In [1]:
import os
import re
import string
import pandas as pd
import seaborn as sns
import matplotlib.pyplot as plt
import pickle
import nltk
import torchtext
from nltk.tokenize import word_tokenize
from nltk.corpus import stopwords

## Data preparation

In [2]:
df = pd.read_csv(f'../inputs/selected_attributes.tsv.gz', sep='\t', names=['name', 'text'], na_filter=False, dtype=object, encoding='utf-8')
print(df.shape)

(2095358, 2)


In [3]:
classes=df.groupby(by=["name"]).count()
classes.shape

(42, 1)

In [4]:
classes_sorted = classes.sort_values(by='text', ascending=False)

In [5]:
nltk.download('stopwords')
nltk.download('punkt')

[nltk_data] Downloading package stopwords to /home/juno/nltk_data...
[nltk_data]   Package stopwords is already up-to-date!
[nltk_data] Downloading package punkt to /home/juno/nltk_data...
[nltk_data]   Package punkt is already up-to-date!


True

In [6]:
stopset = set(stopwords.words('english'))

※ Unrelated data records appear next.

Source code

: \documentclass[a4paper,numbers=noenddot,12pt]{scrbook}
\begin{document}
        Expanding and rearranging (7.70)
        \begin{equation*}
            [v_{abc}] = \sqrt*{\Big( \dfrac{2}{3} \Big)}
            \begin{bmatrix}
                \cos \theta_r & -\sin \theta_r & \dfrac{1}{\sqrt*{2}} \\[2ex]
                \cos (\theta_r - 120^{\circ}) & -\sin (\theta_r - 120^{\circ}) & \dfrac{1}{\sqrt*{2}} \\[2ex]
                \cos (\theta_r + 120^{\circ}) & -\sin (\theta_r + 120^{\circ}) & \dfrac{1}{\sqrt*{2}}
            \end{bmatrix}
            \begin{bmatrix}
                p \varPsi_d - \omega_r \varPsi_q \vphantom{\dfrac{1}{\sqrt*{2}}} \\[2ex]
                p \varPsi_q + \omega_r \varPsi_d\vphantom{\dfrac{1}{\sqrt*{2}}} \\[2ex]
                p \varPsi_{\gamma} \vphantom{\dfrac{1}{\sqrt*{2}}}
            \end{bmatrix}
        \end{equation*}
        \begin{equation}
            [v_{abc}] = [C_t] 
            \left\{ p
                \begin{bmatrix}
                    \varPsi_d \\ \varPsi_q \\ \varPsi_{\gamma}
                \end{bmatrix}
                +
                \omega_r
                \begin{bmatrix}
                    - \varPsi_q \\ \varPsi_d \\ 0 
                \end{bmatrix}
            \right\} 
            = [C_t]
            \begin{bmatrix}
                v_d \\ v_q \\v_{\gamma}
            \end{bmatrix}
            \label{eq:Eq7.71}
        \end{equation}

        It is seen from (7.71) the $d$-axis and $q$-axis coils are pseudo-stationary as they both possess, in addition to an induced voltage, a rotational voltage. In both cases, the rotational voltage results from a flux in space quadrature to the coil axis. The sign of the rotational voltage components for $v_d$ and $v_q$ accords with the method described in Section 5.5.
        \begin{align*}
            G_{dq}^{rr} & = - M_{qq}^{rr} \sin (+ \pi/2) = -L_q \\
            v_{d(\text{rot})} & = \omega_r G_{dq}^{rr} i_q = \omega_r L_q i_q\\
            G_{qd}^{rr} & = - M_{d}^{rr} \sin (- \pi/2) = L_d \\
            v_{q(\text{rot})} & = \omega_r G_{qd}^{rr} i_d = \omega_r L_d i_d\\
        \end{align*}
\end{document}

### Removing numbers to reduce dimensions

In [7]:
matches = {'numeric': [re.compile('^[-+]*\d+\.\d+$'), re.compile('^[-+]*\.\d+$')],
           'number': [re.compile('^[-+]*\d+$')],
           'float': [re.compile('^[-+]?\d+.\d+[eE][-+]?\d+$')]}

def translate_if_number(t):
    if bool(re.search(r'\d', t)):
        for k, ms in matches.items():
            for m in ms:
                if m.match(t):
                    return k
    return t

In [8]:
def translate(lex, hooks):
    for func in hooks:
        lex = func(lex)
    return lex    

### Tokenizers for various cases

In [9]:
def tokenize(text, tokenizer, translators, lc: bool, stops: bool):
    seq = []
    
    for w in tokenizer(text):
        if lc:
            w = w.lower()
        if stops and w in stopset:
            continue
        if w in string.punctuation:
            continue
        w = translate(w, translators) 
        seq.append(w)
        
    return ' '.join(seq)    

def get_tokenizers(tokenizer, translators, lc: bool, stops: bool):
    def _foo(text):
        return tokenize(text, tokenizer, translators, lc, stops)
    return _foo

custom_tokenizers = {}
for n, lc, stops in [('nltk-word-cased', False, False), ('nltk-word-lowcase', True, False), ('nltk-word-lowcase-stops', True, True)]:
    custom_tokenizers[n] = get_tokenizers(word_tokenize, [translate_if_number], lc, stops)        

In [10]:
%load_ext autoreload
%autoreload 2
from splitter import parallelize 

### For current exercize will use nltk word lowcase with stop words, no punctuations, converting continues numerical literals to word "number"  

In [11]:
def convert_row(row):
    return custom_tokenizers['nltk-word-lowcase'](row.text)

In [12]:
%%time
df['converted'] = parallelize(df, convert_row, 8)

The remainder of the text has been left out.